Only a matter of weeks ago, the Commission concluded that the Luxembourg tax authorities had granted undue tax benefits of up to €250 million to Amazon. Indeed, Luxembourg continues to bear the weight of DG-Competition’s scrutiny with two ongoing in-depth investigations into concerns that tax rulings may give rise to State Aid issues in respect of McDonald’s and natural gas distributor GDF Suez (now Engie).
It is within this context that the Commission’s decision to open an in-depth investigation should be viewed, albeit yesterday’s decision is likely to be seized upon the ideological proponents of Brexit in the United Kingdom as more example of Brussels’ interference in domestic taxation arrangements, an area of Member State competency that is jealously guarded despite repeated Commission led attempts over the years to move to tax harmonisation within the EU Single Market.
This issue is tackled head-on in the Commission’s official press release, which explicitly recognises the United Kingdom’s (and. by extension, each Member State’s) right to organise its internal tax affairs,whilst also clearly referencing that, for as long as the UK is an EU Member State, it has all the rights and obligations of membership.
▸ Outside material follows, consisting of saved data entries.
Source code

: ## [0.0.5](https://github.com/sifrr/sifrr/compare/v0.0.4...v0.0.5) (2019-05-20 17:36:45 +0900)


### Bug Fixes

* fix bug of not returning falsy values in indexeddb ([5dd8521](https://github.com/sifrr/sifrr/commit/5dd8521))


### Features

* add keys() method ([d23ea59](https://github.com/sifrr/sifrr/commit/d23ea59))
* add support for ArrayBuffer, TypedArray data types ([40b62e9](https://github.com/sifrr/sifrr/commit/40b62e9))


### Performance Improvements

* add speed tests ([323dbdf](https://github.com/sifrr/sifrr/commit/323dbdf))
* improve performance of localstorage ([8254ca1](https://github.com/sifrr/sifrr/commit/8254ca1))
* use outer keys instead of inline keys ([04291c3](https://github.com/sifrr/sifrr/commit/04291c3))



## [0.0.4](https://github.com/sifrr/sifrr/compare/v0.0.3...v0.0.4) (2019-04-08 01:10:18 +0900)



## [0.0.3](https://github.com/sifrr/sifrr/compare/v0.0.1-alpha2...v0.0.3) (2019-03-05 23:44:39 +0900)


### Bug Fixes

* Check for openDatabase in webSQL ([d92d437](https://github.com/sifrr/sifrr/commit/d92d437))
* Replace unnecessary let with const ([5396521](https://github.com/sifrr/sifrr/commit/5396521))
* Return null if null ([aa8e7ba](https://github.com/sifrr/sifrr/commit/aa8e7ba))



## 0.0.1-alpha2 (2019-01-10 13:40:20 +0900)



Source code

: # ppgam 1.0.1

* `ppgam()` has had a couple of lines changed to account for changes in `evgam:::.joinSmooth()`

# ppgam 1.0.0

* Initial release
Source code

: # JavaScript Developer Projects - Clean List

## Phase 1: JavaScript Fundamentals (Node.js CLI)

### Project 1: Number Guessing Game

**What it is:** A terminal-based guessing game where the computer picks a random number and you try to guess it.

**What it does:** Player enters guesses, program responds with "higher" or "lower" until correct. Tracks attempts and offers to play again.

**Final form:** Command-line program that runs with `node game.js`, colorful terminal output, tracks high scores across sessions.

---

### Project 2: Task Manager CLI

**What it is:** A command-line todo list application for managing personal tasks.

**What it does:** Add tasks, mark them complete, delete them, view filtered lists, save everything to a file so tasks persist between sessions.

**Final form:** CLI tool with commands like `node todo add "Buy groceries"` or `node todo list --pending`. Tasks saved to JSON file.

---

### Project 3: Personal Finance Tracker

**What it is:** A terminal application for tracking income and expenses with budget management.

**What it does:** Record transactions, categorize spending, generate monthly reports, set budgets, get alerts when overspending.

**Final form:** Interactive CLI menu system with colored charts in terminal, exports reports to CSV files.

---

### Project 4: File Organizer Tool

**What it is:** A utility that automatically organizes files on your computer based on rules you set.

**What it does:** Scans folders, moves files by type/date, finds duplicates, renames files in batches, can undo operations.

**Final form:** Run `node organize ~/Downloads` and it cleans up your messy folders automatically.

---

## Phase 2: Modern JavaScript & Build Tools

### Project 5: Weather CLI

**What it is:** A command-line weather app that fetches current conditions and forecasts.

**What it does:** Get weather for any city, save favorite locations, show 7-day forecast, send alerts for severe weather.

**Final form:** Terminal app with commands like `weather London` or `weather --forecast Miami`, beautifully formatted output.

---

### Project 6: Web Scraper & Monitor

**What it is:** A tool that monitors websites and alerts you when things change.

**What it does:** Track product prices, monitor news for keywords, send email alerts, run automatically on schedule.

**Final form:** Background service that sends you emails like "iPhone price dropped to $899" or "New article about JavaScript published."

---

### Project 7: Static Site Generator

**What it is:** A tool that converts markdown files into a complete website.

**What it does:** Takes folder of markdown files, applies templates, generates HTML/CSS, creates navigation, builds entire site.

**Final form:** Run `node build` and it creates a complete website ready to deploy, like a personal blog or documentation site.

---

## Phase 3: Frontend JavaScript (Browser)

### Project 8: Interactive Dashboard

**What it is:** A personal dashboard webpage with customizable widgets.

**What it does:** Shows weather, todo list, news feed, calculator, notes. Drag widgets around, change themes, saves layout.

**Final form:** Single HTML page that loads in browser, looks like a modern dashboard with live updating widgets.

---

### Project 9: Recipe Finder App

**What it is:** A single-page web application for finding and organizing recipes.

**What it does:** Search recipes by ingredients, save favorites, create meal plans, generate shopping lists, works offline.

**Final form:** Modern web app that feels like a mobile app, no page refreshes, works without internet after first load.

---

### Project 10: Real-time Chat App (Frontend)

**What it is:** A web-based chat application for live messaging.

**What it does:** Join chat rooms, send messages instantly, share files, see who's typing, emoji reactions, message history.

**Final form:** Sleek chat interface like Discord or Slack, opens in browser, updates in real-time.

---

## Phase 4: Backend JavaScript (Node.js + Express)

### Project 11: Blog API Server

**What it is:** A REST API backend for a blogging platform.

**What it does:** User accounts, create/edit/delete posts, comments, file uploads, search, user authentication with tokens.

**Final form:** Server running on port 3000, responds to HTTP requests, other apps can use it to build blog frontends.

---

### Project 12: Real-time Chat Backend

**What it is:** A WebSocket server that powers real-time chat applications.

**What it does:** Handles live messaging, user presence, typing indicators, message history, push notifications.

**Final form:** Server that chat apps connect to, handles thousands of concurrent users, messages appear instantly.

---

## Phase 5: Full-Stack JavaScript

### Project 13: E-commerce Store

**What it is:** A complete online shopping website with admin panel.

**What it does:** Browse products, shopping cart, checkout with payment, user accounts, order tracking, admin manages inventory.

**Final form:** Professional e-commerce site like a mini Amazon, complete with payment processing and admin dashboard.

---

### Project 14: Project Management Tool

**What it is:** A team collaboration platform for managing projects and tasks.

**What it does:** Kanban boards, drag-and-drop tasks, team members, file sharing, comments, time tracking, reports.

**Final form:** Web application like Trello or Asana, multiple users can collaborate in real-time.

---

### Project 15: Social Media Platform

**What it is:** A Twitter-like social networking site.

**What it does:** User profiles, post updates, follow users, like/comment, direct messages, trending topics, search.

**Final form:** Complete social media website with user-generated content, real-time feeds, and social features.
In particular, the statement continues, “EU competition law, including EU State aid rules, continue to apply in full to the United Kingdom and in the United Kingdom until it is no longer a member of the EU”.
Under Article 108(2) TFEU, the decision to initiate an in-depth investigation is sent to the relevant Member State, in this case the UK. It summarises the factual and legal bases for the investigation and includes the Commission’s preliminary assessment, outlining any doubts as to the measure’s compatibility with EU state aid rules.
The opening of formal investigations allows the Member States’ authorities to further explain their practices and for the Commission to gather further information from interested third parties. Member States and interested third parties have one month from the date of publication of the decision in OJEU to submit comments. The The Member State concerned will, in turn, invited to comment on observations submitted by third parties.
Whilst there is no legal deadline to complete an in-depth investigation, and its actual length depends on many factors, broadly speaking there are three possible outcomes:
- Positive decision: where the measure is no aid or the aid is compatible with the internal market.
- Conditional decision: the measure is found compatible, but its implementation is subject to the conditions stated in the decision.
- Negative decision: The measure is incompatible and cannot be implemented. The Commission in principle orders the Member State to recover aid that has already been paid out from the beneficiaries (e.g. notably in the case of the Republic of Ireland and Apple). Where the decision is on existing aid, the Commission cannot order the recovery of aid already given, but will prevent the Member State from granting future aid.
A decision to open an in-depth investigation does not prejudge the outcome of the investigation, and all decisions and procedural conduct of the Commission are subject to review by the General Court and, ultimately, by the ECJ.